At best, a packet-based network, even with extensive IP QoS provisions, can only simulate the physical circuits employed end-to-end in the PSTN. But PSTN carriers know full well that even these physical circuits do nothing to remove the many impairments to acceptable levels of call quality. So while IP QoS may be necessary, no amount of IP packet control is sufficient for achieving satisfactory voice quality. “Good” or “Excellent” voice quality is possible only in VoIP networks where each and every impairment to voice quality is successfully removed, just as it is in the PSTN.

Understanding the Impairments to Voice Quality

This section examines six specific impairments to voice communications, including both what causes them and what can be done, in an IP network, to minimize or eliminate their impact on voice quality. Individually, these impairments degrade voice quality, sometimes substantially. Collectively they jeopardize the investment businesses are making in VoIP solutions.

Note throughout the discussion how IP QoS provisions fail to address any of these impairments, and indeed, treat noise, echoes and garbled speech as it were part of a normal VoIP call. In other words: IP QoS treats both the desirable speech elements and these undesirable impairments in VoIP traffic with the same high priority, ensuring that everything always comes through “loud and clear.” Garbage in, garbage out.

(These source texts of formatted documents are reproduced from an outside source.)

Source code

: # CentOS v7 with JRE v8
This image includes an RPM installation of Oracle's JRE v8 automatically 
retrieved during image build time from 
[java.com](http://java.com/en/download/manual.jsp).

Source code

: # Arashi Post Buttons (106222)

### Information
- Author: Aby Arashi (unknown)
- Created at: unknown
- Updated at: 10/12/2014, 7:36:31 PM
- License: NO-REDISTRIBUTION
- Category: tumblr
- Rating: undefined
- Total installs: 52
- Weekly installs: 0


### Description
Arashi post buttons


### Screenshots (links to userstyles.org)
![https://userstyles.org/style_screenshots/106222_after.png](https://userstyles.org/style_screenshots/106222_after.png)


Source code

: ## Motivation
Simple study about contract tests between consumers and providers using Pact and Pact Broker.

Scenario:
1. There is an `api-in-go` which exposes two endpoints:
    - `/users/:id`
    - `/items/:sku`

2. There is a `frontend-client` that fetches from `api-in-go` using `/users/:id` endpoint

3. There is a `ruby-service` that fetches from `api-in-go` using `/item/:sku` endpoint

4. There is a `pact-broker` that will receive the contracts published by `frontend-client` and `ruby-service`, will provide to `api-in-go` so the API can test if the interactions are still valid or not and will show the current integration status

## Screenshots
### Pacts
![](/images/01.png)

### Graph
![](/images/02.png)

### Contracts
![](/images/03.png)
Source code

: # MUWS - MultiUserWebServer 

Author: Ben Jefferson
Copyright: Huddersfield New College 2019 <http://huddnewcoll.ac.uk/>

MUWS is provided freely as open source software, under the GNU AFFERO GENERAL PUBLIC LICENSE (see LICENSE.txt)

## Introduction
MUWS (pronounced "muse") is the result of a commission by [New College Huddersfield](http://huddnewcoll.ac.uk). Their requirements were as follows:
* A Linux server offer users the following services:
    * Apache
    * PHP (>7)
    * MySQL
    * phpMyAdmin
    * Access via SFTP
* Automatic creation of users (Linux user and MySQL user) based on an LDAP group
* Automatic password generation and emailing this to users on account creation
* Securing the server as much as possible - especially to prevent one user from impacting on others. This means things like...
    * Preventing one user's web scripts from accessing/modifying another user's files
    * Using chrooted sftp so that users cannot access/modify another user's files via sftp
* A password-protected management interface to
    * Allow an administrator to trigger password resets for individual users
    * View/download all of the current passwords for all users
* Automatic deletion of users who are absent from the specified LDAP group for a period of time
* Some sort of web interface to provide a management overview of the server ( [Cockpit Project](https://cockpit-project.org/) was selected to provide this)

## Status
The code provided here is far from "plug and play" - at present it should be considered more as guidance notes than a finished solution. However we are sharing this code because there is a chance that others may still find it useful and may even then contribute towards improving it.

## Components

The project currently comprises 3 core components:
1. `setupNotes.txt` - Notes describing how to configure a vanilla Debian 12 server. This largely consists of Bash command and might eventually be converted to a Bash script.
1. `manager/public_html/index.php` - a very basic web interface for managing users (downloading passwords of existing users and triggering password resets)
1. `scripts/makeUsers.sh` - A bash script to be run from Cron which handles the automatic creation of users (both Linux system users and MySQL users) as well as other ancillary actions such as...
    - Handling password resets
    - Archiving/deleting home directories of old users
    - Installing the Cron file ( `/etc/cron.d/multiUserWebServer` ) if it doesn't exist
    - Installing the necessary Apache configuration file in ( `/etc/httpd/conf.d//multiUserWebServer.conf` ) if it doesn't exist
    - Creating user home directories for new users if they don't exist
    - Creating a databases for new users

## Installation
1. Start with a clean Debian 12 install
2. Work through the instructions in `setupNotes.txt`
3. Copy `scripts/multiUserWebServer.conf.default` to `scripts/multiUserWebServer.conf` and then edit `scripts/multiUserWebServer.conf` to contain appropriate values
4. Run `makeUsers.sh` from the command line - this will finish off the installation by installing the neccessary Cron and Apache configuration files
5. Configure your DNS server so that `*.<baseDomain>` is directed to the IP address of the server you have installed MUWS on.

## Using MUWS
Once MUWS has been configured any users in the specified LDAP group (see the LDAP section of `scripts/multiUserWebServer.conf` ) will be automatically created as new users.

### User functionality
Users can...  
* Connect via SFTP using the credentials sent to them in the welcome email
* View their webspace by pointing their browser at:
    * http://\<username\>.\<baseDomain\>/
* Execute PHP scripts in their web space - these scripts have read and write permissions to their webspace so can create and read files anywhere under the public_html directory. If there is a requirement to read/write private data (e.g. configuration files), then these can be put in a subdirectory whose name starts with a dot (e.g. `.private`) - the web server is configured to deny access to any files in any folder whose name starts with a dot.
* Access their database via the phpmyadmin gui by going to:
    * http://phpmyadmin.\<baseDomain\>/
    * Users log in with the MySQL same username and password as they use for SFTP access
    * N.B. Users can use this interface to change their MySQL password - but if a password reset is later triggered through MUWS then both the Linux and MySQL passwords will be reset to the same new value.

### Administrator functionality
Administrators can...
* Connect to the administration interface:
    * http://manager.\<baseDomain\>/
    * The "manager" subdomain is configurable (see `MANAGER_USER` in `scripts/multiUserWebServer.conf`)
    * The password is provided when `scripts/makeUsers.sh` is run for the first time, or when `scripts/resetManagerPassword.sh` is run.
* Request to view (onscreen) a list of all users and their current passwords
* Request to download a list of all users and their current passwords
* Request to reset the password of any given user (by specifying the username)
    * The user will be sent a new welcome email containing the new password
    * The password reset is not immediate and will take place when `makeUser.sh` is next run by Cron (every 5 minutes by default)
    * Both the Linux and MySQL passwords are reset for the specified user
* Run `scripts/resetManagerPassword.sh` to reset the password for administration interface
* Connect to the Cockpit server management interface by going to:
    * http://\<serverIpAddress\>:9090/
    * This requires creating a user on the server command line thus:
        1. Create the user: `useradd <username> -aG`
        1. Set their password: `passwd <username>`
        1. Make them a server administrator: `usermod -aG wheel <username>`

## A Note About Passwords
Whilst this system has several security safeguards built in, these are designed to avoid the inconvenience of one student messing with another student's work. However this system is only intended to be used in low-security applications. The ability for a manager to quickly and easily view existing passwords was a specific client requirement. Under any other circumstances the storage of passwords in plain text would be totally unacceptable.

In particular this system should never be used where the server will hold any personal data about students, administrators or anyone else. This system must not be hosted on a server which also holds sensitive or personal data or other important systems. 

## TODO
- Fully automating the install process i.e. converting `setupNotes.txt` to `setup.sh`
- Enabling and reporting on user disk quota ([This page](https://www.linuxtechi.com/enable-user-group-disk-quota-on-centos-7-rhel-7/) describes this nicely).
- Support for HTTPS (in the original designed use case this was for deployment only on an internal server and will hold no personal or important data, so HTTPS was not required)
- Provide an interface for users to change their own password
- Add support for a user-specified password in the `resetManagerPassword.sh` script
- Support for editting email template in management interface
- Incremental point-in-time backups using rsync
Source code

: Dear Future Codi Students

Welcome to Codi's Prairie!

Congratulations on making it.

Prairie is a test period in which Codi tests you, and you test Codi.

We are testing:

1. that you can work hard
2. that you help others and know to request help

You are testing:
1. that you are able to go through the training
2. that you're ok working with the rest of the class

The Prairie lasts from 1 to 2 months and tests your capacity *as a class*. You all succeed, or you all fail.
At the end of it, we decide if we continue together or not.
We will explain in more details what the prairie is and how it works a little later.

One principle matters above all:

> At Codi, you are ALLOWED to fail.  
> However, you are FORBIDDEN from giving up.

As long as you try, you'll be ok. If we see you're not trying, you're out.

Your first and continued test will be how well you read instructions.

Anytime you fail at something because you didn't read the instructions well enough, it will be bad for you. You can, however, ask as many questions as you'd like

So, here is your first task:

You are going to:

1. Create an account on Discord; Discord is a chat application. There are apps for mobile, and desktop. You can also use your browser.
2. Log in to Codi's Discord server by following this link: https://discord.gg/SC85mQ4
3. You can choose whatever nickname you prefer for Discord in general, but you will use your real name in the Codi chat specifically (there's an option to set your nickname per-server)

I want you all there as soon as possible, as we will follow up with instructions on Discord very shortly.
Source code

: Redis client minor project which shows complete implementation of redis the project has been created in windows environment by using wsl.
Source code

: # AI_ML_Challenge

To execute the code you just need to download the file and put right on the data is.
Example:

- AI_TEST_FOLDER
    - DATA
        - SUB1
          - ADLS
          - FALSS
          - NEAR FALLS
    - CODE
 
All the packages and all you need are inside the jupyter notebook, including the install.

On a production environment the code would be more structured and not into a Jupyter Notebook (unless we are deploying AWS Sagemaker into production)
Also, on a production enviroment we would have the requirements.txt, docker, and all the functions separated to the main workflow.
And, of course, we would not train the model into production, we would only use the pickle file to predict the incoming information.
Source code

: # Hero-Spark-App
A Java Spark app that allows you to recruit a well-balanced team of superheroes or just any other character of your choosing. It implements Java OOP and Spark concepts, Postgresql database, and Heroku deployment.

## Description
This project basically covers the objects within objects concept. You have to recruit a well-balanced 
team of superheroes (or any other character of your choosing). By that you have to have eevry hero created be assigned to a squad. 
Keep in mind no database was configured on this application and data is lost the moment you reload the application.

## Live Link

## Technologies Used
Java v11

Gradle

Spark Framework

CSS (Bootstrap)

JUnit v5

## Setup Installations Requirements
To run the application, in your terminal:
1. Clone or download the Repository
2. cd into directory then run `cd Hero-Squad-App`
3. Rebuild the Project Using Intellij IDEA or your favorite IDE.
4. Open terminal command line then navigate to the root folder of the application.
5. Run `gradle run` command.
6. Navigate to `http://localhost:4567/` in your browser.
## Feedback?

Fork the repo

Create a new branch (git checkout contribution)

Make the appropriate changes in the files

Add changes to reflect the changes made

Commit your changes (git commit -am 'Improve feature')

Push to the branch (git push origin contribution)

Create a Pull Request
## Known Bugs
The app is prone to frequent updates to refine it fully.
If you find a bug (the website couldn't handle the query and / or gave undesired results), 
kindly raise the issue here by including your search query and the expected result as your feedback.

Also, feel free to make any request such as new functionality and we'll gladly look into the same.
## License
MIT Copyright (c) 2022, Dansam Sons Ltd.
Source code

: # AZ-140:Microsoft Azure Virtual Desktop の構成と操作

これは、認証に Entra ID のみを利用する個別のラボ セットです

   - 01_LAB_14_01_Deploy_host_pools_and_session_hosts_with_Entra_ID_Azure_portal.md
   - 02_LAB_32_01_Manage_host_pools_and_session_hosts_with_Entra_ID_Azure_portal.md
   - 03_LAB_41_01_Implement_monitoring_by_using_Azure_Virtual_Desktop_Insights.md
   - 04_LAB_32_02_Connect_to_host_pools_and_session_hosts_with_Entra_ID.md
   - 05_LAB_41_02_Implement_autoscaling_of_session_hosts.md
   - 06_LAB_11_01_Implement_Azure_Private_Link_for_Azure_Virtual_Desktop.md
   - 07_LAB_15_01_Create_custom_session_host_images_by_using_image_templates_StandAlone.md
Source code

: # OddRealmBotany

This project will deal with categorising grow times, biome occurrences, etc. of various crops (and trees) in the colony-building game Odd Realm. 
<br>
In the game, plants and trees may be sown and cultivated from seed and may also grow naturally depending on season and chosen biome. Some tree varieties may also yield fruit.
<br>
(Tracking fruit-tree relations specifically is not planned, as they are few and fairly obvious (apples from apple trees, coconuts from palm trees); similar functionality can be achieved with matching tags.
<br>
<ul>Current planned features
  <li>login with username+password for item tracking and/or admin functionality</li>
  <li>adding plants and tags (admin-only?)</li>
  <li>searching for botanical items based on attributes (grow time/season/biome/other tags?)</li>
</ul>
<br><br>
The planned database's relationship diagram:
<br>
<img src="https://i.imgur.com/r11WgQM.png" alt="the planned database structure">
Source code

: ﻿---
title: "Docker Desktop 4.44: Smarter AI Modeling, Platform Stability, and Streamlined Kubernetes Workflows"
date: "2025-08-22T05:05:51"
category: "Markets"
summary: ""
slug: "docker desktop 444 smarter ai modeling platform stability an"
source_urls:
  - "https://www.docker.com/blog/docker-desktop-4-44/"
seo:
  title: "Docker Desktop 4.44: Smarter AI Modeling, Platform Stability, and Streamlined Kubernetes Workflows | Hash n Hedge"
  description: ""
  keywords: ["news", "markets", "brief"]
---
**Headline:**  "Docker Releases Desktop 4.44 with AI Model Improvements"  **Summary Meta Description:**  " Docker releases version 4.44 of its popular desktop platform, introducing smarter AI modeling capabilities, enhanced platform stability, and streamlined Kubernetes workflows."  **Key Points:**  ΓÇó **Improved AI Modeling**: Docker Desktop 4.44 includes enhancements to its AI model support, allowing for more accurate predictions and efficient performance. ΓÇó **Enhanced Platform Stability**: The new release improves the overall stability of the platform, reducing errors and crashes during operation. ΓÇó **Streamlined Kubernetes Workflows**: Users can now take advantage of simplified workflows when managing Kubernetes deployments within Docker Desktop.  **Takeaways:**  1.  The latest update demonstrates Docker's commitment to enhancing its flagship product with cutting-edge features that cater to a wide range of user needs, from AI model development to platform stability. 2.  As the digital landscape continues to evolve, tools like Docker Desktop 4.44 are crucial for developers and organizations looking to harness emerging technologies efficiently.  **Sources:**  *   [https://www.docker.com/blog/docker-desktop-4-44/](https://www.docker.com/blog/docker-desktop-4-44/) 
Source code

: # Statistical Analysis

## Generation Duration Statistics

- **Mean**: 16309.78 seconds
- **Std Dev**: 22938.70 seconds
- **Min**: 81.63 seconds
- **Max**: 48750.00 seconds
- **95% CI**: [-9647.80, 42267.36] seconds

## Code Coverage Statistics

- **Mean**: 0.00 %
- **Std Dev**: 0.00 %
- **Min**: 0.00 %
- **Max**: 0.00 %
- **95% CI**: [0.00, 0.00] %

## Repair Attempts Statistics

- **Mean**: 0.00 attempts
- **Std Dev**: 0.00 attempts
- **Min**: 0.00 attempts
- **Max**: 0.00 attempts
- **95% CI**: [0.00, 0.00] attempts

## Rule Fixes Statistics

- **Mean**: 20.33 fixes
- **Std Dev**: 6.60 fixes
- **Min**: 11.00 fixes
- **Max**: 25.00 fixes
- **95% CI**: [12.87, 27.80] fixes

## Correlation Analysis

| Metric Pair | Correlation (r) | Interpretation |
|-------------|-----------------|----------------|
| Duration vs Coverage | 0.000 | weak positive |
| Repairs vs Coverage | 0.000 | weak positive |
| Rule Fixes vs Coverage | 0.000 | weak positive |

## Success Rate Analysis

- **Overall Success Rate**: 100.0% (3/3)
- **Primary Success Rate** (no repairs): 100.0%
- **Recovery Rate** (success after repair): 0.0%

Acoustic Echo – Acoustic echo is caused by poor audio isolation between the microphone and speaker in user devices. Acoustic echo becomes more problematic with VoIP-induced packet delay, making the echo more noticeable. The problem is quite common in VoIP networks where an estimated 10-15 percent of all calls suffer from this impairment, potentially in quite annoying ways. A good acoustic echo control solution will suppress a wide range of bidirectional echo variations using sophisticated algorithms that consider both speaker volume and path loss levels to effectively eliminate acoustic echoes for virtually all handsets and speakerphones.

Hybrid Echo – Hybrid or line echo is an electrical signal reflection that occurs during a two-to-four-wire conversion in the analog tail circuit at the edge of the PSTN. Although hybrid echo is not generated in a pure VoIP network, the majority of VoIP calls continue to originate or terminate in the PSTN or a cellular network, or via the PSTN to another VoIP network. A robust hybrid echo cancellation solution will completely eliminate hybrid echo bidirectionally for VoIP calls that traverse a PSTN hybrid. The best solutions offer fast and stable convergence, and fully compensate for the very long network tail delays that can be encountered end-to-end.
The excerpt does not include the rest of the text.